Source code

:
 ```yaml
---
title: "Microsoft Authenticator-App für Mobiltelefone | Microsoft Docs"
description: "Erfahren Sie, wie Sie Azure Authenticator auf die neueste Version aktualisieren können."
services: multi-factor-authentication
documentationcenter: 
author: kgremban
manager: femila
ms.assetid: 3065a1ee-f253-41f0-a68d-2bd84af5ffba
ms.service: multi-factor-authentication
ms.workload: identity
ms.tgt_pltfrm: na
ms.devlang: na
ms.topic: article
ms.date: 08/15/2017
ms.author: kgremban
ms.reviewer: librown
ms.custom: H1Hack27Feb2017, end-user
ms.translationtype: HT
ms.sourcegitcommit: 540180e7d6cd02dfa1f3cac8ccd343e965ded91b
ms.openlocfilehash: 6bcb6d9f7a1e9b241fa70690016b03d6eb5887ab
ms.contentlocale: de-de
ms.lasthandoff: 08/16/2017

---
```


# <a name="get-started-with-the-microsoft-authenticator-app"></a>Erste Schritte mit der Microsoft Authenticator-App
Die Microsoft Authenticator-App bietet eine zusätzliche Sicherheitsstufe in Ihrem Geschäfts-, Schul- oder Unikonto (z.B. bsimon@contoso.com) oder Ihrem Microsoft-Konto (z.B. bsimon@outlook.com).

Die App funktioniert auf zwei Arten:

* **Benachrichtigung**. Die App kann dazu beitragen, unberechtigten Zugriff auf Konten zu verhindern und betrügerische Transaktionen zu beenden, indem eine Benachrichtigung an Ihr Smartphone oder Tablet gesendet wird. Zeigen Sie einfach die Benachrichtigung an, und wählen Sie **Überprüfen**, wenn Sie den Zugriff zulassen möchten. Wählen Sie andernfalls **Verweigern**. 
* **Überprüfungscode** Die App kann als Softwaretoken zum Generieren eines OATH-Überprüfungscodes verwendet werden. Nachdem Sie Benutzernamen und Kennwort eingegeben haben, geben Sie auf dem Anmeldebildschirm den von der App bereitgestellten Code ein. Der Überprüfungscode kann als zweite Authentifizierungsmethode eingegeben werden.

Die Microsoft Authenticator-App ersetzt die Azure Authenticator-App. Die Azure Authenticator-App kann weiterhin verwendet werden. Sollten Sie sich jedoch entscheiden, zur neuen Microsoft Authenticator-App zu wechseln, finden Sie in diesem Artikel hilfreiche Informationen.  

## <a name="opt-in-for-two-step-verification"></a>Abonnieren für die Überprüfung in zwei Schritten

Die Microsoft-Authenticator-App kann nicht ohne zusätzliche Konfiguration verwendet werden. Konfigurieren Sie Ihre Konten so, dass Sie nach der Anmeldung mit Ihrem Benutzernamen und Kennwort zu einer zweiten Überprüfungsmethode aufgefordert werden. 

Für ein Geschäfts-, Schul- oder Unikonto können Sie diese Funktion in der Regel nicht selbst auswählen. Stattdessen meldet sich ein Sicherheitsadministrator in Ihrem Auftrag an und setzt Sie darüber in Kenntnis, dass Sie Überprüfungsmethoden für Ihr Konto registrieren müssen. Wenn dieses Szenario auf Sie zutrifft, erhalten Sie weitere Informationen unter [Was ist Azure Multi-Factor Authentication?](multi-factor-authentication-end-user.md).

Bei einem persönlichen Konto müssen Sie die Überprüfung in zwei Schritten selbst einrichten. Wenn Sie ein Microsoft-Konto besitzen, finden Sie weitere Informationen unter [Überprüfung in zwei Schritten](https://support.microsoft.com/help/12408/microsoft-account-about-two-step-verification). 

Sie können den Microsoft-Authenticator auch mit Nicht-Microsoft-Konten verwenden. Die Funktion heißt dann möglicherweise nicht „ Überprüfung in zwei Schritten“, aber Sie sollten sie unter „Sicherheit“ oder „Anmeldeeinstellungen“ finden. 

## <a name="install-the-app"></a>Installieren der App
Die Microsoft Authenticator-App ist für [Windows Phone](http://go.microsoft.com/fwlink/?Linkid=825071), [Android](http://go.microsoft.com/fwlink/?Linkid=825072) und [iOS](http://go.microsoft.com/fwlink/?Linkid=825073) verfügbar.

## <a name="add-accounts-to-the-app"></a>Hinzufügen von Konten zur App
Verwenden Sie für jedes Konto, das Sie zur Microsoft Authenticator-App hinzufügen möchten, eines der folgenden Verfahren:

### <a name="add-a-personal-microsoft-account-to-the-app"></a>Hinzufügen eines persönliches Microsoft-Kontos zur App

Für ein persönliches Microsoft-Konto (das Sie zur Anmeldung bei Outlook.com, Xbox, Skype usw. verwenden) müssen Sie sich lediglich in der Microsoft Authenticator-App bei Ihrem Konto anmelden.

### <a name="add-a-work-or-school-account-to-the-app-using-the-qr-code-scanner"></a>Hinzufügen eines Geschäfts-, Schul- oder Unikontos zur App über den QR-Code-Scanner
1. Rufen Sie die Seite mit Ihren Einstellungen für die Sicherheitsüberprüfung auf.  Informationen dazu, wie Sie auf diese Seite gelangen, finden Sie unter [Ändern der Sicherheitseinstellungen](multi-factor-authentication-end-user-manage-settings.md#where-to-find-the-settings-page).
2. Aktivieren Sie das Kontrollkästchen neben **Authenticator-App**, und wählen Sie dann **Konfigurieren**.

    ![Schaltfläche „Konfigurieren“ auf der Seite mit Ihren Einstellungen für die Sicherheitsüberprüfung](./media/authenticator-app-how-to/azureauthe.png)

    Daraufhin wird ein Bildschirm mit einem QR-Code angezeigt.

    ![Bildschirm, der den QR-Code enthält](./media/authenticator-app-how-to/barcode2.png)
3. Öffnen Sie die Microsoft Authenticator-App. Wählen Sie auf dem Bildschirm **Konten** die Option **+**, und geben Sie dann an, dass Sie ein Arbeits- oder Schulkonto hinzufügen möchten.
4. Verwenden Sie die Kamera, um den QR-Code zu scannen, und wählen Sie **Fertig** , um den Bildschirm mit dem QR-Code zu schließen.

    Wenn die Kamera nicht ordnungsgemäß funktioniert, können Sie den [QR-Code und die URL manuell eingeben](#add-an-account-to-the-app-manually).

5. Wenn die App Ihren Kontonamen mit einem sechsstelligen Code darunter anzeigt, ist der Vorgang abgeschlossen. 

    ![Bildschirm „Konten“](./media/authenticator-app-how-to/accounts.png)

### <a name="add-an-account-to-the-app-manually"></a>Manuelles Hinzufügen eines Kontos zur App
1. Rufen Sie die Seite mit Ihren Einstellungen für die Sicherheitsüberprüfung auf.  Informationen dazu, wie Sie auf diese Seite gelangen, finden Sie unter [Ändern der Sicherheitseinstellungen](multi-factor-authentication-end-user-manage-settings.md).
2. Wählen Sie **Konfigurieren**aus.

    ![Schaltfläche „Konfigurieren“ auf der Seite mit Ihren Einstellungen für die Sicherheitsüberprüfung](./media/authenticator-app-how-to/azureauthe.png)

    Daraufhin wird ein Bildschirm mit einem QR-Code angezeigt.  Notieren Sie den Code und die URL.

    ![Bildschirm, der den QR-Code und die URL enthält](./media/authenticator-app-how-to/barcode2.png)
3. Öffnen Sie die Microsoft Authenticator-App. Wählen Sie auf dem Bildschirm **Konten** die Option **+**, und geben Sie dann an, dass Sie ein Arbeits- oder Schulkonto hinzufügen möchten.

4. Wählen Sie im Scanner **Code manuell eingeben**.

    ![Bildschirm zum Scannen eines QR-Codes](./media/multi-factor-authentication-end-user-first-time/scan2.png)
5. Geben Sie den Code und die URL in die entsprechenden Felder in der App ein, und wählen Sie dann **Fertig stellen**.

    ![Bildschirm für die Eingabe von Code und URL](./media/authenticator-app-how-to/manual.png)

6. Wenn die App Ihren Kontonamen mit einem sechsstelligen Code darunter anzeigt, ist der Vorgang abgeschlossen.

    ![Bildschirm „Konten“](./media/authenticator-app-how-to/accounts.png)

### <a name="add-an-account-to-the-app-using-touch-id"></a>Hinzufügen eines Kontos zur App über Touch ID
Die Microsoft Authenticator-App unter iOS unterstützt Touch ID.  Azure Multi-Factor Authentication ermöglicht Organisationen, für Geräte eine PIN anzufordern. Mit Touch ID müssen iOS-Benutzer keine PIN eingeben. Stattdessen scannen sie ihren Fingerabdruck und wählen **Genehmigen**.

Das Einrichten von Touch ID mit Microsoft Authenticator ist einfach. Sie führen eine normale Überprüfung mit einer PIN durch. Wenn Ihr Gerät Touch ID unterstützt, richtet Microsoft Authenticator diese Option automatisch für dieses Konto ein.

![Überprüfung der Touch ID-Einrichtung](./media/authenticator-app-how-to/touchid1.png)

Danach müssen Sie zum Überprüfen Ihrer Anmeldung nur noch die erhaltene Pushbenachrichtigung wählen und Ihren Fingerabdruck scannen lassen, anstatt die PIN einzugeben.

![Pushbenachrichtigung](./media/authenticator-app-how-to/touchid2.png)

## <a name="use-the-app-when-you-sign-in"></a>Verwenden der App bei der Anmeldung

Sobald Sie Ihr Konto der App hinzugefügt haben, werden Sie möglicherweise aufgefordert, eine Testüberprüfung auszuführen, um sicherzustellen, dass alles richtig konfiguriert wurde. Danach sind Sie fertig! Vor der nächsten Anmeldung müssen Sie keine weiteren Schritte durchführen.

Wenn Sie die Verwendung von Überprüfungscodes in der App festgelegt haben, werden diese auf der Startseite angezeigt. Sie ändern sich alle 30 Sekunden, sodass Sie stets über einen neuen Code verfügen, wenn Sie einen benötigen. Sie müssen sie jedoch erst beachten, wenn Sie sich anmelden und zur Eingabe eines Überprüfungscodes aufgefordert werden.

+---+

**ABOUT THIS EXERCISE:** Your response should be made up of the lines in the data that contain the word "Vorgang".

**RESPONSE TO THIS EXERCISE:**
5. Wenn die App Ihren Kontonamen mit einem sechsstelligen Code darunter anzeigt, ist der Vorgang abgeschlossen. 
6. Wenn die App Ihren Kontonamen mit einem sechsstelligen Code darunter anzeigt, ist der Vorgang abgeschlossen.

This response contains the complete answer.